Frightened, but determined to find an alternative outcome, Nixon said she began testing countless healing methods: acupuncture, laser work and a full-body vibration machine called Power Plate, to name a few.
“Little by little, I gained mobility,” she said, noting it took nearly nine years to regain 90 percent of her strength.
In the process, she discovered technological advances in health and wellness that she wanted to share with others — so they, too can have “dancing bones.”

Now, Nixon who also co-owns Joe’s Dining with her husband, Roland Richter, runs DancingBones, a health and wellness studio on Rodeo Road focused on rebuilding strength and bone density using high-tech exercise machines.
The goal, she said, is to to ensure her clients can continue “to do what they love to do.”

She opened the business in 2017, working with a range of clients, from stroke victims and lifelong smokers to young athletes and people with osteoporosis.
“When I couldn’t move very well,” she said, “it made me question my identity. … It seems that recovering your ability to move must be as important to others as it was to me.”
The results of the exercise tech, Nixon said, are “phenomenal.” She has grown a half-inch in height — a sign of spinal health — and bone density in her left leg has improved, she said.
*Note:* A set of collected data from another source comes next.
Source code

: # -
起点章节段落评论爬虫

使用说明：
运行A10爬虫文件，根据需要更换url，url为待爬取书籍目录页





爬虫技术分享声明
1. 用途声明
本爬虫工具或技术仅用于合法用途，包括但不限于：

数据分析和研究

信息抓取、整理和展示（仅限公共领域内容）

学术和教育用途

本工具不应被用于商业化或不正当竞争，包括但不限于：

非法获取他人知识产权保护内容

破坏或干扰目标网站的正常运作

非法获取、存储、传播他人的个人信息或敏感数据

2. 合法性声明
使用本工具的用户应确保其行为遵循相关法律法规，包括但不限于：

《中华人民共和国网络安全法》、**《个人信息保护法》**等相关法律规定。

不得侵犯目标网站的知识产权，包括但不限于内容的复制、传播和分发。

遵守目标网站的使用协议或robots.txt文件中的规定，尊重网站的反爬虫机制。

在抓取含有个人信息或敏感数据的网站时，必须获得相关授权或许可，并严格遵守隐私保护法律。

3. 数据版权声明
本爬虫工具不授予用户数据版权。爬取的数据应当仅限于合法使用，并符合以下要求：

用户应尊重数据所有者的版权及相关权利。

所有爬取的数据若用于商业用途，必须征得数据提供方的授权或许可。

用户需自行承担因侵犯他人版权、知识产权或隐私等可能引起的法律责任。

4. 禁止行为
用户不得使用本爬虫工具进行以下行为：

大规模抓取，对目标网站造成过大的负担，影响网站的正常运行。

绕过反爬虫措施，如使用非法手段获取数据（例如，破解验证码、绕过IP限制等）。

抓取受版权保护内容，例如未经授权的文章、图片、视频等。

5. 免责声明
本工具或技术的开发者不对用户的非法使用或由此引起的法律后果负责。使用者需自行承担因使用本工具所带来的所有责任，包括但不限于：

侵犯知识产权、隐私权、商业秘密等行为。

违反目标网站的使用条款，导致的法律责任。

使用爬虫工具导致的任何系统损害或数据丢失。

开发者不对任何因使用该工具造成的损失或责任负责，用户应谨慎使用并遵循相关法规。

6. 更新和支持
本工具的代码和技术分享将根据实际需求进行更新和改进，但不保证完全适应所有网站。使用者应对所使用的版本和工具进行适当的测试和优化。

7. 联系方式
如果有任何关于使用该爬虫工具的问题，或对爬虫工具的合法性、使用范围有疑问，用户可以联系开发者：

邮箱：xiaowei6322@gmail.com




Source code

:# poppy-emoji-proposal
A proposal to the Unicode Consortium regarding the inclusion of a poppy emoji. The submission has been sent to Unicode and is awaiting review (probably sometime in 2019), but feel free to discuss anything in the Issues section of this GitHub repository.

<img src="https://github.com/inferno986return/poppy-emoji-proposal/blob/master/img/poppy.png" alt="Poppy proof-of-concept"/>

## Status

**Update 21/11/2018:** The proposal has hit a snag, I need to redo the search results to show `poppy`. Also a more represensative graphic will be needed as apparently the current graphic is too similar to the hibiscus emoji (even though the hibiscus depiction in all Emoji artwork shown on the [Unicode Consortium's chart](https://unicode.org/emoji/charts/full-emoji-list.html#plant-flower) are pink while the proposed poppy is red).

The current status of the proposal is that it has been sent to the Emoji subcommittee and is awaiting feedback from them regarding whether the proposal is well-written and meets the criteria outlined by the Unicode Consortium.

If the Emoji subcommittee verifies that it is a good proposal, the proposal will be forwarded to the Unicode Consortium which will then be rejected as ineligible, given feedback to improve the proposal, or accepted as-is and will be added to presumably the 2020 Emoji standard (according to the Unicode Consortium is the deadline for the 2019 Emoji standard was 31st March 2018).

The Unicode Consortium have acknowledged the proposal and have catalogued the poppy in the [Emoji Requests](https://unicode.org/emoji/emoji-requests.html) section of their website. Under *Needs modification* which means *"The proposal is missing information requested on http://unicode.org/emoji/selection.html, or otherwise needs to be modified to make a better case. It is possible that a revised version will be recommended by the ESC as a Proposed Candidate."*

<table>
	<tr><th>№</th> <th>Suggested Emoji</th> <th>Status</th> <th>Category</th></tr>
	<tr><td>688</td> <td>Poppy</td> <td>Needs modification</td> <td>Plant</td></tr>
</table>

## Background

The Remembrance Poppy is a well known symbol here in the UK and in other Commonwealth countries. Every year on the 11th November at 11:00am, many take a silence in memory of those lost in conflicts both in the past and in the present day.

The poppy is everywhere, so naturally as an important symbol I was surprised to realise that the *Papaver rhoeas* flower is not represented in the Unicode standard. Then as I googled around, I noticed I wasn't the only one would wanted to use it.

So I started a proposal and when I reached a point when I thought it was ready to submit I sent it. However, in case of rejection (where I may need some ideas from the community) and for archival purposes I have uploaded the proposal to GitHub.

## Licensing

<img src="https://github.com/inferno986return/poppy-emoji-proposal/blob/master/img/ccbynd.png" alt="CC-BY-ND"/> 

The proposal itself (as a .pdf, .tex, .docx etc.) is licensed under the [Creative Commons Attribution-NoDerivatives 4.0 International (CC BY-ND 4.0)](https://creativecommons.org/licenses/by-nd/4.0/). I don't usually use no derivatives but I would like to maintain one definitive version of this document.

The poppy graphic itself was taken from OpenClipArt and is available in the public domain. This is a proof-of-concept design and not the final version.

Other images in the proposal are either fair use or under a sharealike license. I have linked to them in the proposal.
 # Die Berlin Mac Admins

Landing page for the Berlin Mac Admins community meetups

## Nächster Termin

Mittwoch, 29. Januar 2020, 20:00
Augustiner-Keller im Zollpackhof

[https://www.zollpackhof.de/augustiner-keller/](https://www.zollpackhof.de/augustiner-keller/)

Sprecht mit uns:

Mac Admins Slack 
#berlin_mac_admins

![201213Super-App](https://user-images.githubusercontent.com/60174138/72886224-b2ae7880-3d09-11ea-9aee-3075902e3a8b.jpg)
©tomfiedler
Nixon also has regained most of her mobility.
“I don’t know how much healthier I could get,” she said with a laugh.
Gretchen Goff, one of Dancing Bones’ first clients, said her doctor recommended she start the center’s regimen to offset her sciatica — back pain. Ever since, she said, “I feel good. My strength has increased.”
Nixon said it’s exciting to see the clients benefit from Dancing Bones.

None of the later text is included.